Audio sync issue when exporting video

I’m having trouble exporting video to mp4. In the editor when running the timeline the audio and the image are synchronized, but when I export the video the audio is ahead of the image. How can I export the project with synchronized audio and video?

I’m using version 18.06.02

Does the same thing happen with 18.03? (the last most stable version)

https://github.com/mltframework/shotcut/releases/tag/v18.03

I’ll try this version. Thanks.

Hi, folks.

TL;DR: Try subtracting a single frame of audio or video from your timeline at a regular interval for longer videos.

Writing this as a thank you/update to this locked thread:

(Audio Aligns With Video In Shotcut, But Goes Out Of Sync After Export))

I really struggled with this for a long time. All of the replies were extremely helpful, and put me somewhat on the right track, but I still had issues. Almost bought video editing software, but when I looked into it, it seems this problem is just endemic to using a separate audio and video source. So I would just be paying for a bunch of features I would never use and still have the same problem with a new program I’d have to learn. So I kept at it.

I had issues with variable frame rate. As suggested in the other thread, I used handbrake to convert. Situation improved but not solved. I tried matching my audio properties to the export settings. Situation improved but not solved. I tried to learn about some of the more complex fixes suggested with no luck–major boomer problems.

For context, I’m an educator recording lectures.

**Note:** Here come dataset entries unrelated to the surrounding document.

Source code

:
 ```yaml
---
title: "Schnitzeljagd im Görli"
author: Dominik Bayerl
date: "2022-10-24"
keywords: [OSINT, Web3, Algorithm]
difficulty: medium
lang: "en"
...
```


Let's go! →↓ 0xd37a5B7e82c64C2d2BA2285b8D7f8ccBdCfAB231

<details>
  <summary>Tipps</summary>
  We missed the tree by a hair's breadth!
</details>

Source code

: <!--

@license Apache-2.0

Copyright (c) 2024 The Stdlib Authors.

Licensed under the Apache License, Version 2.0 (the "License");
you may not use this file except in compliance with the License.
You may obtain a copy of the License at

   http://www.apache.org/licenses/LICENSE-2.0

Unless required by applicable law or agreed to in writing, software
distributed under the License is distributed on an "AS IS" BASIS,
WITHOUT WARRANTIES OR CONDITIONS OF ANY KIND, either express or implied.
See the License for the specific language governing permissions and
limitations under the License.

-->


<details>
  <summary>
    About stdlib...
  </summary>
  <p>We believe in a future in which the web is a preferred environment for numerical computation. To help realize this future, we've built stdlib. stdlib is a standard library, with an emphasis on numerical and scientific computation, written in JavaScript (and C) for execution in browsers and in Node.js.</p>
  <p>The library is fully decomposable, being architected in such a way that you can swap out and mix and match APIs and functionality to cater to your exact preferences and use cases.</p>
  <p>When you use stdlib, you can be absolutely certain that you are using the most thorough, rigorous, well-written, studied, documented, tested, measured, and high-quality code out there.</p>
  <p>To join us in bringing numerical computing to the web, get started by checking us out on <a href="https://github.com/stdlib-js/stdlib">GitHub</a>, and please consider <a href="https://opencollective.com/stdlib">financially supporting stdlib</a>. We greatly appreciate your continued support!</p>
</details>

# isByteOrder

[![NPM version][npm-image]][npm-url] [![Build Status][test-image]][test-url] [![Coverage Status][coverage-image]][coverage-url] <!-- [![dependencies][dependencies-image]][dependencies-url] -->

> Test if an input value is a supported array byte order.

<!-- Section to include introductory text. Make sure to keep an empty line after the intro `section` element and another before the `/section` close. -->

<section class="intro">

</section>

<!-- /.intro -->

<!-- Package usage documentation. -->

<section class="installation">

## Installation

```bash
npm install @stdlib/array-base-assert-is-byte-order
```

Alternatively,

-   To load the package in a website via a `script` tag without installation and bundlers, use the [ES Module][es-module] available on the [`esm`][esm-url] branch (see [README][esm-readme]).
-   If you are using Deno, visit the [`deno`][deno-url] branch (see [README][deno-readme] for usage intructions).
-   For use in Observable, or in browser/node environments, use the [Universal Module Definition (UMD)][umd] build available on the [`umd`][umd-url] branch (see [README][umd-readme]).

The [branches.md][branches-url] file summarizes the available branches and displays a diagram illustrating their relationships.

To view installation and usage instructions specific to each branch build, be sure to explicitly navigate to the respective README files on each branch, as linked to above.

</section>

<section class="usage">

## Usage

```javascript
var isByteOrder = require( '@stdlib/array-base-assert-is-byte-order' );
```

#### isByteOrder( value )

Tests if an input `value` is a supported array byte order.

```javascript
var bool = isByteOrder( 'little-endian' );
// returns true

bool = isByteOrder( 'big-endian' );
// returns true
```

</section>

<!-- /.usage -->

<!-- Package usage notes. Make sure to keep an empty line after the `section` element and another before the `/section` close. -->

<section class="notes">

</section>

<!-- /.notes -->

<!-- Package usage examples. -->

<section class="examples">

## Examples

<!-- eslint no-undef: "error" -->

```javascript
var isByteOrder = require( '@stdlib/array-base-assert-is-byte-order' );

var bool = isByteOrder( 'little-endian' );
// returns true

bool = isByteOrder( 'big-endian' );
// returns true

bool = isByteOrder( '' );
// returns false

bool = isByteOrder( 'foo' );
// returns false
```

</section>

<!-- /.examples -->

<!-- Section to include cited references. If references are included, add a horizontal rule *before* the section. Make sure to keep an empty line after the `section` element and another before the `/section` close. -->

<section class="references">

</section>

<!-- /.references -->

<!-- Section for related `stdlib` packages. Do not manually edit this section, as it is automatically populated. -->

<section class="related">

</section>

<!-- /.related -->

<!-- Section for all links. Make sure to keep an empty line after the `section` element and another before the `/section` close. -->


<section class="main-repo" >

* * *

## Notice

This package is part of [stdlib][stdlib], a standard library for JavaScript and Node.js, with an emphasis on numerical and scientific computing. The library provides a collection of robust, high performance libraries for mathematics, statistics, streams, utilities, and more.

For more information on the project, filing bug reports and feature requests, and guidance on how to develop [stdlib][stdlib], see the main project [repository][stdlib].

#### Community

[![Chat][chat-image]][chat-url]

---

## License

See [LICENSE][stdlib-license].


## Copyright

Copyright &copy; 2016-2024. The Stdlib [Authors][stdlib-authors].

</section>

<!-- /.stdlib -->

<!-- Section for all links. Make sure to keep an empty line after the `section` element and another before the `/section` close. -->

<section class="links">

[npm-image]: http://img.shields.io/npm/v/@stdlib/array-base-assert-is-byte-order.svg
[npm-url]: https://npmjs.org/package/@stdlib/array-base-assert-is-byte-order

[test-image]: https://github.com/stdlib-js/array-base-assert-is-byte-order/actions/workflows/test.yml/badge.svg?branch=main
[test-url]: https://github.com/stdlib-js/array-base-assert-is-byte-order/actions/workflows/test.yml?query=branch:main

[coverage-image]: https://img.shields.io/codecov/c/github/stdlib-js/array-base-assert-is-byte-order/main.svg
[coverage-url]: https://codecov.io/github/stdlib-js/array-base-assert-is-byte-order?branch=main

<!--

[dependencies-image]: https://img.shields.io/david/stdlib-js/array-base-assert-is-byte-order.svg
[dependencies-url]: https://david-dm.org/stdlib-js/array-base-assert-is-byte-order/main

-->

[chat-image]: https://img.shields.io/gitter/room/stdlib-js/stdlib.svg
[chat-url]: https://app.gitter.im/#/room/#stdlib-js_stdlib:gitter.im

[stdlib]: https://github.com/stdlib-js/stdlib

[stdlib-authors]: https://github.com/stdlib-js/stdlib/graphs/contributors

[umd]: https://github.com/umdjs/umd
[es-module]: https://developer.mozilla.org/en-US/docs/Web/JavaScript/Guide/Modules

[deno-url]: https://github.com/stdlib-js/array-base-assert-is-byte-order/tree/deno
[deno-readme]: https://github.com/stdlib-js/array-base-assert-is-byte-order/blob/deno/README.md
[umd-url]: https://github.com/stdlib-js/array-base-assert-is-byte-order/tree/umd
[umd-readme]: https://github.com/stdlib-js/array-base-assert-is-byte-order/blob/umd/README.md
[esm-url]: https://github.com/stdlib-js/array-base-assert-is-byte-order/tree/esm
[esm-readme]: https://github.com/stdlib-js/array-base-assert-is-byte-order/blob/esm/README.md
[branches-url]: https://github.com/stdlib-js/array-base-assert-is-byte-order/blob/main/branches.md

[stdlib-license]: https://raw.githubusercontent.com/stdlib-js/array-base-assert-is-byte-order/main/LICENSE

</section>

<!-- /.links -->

The problem doesn’t really become noticeable until about 10-15 minutes into the video. But it gets really bad anything 20+. So I tried cutting up into segments, and nothing worked until…

I figured out that the rate the sound and video get exported is constant but not completely synched, kind of like cars set on cruise control side by side at 60mph. Except one car is actually going 60.07mph and the other 60.13mph. They’ll stay side by side for a good amount of time, but the longer they drive, the more out of sync they’ll get. My solution was pretty basic and boomerish, but it worked perfectly and saved me a ton of time with splicing up videos and such. I simply zoomed in as far as I could about ten minutes into the video and cut a single frame of video (and not audio) from the timeline (in my case the video seemed to be creeping ahead slightly faster than the sound). I then cut one video frame around the 15, 20, 25 min marks, etc. This won’t keep the two cars synced at 60mph, but it brings the faster car back to parallel close enough that the eye can’t tell the difference. No doubt the variance will differ depending on settings and the audio source you’re using, but if you’re struggling with a similar problem and can’t seem to fix it, this is how I finally solved this very difficult problem (at least for me).

Boomer-fix plugin version 03.2020. Writing in the hopes that this is as helpful to at least one person as everyone else here has been to me. Thanks.

Thank you for sharing your pragmatic solution! But I am going to close this old thread because things are very contextual with respect to version in software. Also, because I have noticed that long-running, popular threads attract spam. In the future and to others reading this, if you have a solution or comment about something closed feel free start a new topic and link to the old thread.